Your assignment »
Write exactly, with no line omitted or added, the span beginning at the line that holds "## 멱등성의 한계(제약)" and ending at the last line of the records.

Given information »
⟨
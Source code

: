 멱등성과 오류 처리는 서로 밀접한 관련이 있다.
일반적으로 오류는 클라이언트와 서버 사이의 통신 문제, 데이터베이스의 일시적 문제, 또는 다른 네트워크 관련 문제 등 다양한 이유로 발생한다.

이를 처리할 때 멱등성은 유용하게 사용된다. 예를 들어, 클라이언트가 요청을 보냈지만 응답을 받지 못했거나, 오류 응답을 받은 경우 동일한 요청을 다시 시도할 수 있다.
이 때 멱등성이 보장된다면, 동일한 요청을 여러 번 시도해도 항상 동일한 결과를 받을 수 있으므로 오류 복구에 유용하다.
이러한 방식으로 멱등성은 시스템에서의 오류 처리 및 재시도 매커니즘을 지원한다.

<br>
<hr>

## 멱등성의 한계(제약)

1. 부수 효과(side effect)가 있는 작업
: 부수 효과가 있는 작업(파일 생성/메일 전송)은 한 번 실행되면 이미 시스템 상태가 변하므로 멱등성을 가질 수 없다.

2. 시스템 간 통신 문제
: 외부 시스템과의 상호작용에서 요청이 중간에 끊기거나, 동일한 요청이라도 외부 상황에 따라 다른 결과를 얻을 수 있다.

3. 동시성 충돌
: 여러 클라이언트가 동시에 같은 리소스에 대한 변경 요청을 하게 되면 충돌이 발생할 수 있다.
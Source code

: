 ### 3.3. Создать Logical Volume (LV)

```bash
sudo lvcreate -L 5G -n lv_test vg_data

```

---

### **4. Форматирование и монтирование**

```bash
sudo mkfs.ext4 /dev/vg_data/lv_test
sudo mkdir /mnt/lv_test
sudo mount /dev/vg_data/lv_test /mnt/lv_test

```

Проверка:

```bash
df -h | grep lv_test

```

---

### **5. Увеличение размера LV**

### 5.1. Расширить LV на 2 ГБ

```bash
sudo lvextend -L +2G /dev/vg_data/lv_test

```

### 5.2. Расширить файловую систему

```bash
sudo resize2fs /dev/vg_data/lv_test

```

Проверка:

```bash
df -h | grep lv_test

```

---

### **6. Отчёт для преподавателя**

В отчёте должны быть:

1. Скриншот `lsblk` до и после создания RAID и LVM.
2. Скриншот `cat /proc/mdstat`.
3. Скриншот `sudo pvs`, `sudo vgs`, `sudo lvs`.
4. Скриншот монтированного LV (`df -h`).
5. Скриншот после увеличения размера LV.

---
⟩
Completed task »
## 멱등성의 한계(제약)

1. 부수 효과(side effect)가 있는 작업
: 부수 효과가 있는 작업(파일 생성/메일 전송)은 한 번 실행되면 이미 시스템 상태가 변하므로 멱등성을 가질 수 없다.

2. 시스템 간 통신 문제
: 외부 시스템과의 상호작용에서 요청이 중간에 끊기거나, 동일한 요청이라도 외부 상황에 따라 다른 결과를 얻을 수 있다.

3. 동시성 충돌
: 여러 클라이언트가 동시에 같은 리소스에 대한 변경 요청을 하게 되면 충돌이 발생할 수 있다.
Source code

: ### 3.3. Создать Logical Volume (LV)

```bash
sudo lvcreate -L 5G -n lv_test vg_data

```

---

### **4. Форматирование и монтирование**

```bash
sudo mkfs.ext4 /dev/vg_data/lv_test
sudo mkdir /mnt/lv_test
sudo mount /dev/vg_data/lv_test /mnt/lv_test

```

Проверка:

```bash
df -h | grep lv_test

```

---

### **5. Увеличение размера LV**

### 5.1. Расширить LV на 2 ГБ

```bash
sudo lvextend -L +2G /dev/vg_data/lv_test

```

### 5.2. Расширить файловую систему

```bash
sudo resize2fs /dev/vg_data/lv_test

```

Проверка:

```bash
df -h | grep lv_test

```

---

### **6. Отчёт для преподавателя**

В отчёте должны быть:

1. Скриншот `lsblk` до и после создания RAID и LVM.
2. Скриншот `cat /proc/mdstat`.
3. Скриншот `sudo pvs`, `sudo vgs`, `sudo lvs`.
4. Скриншот монтированного LV (`df -h`).
5. Скриншот после увеличения размера LV.

---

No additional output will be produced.